Data under study
^^^^^^^^

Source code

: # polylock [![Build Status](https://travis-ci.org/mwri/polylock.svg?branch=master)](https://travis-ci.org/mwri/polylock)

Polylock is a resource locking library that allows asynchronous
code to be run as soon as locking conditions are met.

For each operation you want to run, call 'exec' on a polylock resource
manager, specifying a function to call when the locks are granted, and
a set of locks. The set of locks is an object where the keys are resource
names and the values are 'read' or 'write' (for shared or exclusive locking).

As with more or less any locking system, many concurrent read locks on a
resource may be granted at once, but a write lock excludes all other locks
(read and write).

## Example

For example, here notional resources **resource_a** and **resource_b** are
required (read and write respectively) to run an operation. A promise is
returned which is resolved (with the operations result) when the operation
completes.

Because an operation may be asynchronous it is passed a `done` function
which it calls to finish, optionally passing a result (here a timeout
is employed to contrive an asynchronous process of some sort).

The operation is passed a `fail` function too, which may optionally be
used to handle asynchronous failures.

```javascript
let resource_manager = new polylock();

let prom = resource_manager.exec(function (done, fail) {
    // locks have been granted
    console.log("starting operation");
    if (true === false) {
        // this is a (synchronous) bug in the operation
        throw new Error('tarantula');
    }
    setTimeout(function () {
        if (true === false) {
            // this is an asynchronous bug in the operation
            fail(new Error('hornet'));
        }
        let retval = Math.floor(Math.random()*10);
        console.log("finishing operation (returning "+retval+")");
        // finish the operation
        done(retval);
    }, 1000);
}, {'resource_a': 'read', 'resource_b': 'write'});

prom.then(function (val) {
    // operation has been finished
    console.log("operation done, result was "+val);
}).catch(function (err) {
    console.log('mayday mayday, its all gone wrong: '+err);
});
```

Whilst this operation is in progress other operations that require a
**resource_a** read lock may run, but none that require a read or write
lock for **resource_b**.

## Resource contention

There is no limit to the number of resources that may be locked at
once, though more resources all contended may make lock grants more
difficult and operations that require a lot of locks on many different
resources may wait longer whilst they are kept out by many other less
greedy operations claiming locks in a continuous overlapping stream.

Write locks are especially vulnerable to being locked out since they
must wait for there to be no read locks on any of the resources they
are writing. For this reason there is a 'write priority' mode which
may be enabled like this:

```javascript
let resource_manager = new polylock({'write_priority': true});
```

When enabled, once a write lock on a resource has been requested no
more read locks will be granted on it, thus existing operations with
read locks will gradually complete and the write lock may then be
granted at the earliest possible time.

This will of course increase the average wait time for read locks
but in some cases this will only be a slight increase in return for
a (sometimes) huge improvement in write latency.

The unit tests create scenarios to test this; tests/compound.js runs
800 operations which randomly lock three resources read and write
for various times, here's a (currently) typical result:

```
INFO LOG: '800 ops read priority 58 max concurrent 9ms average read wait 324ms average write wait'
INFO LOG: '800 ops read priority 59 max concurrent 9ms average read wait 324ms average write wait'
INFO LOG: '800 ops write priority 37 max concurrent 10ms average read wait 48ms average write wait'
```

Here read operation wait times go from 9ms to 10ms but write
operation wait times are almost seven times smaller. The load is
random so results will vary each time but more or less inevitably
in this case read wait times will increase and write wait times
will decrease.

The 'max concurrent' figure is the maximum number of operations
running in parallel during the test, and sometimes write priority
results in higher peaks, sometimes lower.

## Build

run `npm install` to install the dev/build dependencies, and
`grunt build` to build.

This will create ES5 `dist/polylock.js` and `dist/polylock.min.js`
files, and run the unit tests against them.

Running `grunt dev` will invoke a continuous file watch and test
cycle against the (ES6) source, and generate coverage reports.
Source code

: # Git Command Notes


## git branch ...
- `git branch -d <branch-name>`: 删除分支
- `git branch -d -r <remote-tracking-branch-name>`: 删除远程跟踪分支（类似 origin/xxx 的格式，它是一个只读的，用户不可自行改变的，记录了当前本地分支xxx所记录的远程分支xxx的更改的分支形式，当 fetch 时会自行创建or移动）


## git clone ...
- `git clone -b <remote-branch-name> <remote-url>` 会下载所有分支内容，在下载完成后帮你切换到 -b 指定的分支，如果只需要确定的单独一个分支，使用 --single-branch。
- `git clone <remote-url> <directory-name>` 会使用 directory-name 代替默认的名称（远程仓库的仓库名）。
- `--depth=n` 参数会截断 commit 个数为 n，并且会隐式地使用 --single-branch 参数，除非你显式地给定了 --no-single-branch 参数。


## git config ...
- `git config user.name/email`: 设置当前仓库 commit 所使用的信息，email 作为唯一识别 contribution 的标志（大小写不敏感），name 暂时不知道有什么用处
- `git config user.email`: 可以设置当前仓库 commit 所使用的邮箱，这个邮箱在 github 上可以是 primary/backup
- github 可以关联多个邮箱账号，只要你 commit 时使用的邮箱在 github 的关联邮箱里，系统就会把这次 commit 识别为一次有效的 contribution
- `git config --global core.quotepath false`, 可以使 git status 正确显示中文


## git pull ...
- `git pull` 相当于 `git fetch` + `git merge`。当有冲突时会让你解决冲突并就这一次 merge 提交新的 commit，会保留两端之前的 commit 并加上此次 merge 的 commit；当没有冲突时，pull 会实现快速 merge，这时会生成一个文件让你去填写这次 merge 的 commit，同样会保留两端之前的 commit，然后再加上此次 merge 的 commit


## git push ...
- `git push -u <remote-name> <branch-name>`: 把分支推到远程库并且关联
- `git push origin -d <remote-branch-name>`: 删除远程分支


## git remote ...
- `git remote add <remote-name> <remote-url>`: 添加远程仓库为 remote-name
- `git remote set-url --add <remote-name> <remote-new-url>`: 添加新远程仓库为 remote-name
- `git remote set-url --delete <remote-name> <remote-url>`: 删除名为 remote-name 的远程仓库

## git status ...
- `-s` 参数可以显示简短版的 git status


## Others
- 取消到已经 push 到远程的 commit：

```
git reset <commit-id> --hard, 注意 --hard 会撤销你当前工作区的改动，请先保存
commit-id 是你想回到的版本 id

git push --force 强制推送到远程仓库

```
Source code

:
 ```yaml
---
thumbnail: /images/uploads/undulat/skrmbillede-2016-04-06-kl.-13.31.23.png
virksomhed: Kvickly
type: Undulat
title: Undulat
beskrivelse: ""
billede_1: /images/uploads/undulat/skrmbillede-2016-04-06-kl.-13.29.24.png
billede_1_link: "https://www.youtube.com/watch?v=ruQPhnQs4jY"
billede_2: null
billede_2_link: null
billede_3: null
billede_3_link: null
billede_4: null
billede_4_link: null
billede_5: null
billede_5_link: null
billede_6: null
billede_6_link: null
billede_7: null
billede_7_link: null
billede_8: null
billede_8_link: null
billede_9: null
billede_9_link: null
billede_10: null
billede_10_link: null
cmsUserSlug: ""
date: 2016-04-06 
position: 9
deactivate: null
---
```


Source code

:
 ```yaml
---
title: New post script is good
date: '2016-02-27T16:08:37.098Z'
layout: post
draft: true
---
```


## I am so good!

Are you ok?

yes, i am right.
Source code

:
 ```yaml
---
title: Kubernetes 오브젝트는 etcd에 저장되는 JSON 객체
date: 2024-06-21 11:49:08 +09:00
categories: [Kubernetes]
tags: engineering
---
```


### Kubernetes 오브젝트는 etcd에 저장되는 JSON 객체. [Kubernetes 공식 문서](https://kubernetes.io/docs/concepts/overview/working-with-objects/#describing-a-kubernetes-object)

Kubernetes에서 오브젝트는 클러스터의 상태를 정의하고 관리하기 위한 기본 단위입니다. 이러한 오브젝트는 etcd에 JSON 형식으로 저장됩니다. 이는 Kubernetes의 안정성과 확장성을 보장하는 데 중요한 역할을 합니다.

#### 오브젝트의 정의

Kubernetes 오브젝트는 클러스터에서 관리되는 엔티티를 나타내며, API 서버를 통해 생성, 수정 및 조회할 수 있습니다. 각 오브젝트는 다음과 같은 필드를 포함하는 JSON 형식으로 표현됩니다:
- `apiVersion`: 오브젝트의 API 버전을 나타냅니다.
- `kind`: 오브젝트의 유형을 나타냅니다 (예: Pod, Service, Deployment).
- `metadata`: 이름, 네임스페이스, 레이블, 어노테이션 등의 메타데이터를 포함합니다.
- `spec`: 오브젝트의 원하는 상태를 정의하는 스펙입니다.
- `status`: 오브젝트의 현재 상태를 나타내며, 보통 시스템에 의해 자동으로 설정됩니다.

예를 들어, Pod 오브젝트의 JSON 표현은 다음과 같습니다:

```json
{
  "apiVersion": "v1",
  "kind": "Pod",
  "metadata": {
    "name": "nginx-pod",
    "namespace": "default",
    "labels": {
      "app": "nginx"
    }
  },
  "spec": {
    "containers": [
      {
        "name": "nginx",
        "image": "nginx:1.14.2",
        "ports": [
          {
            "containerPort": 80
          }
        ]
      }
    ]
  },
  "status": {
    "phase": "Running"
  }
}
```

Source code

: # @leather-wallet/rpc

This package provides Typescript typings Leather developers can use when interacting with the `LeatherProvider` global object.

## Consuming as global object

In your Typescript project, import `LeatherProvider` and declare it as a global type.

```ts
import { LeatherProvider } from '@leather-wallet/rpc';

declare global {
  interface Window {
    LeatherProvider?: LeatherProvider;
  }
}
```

^^^^^^^^

Task to carry out
Give the count of lines above that include the word "config", stating no other information.

Solution for this problem
4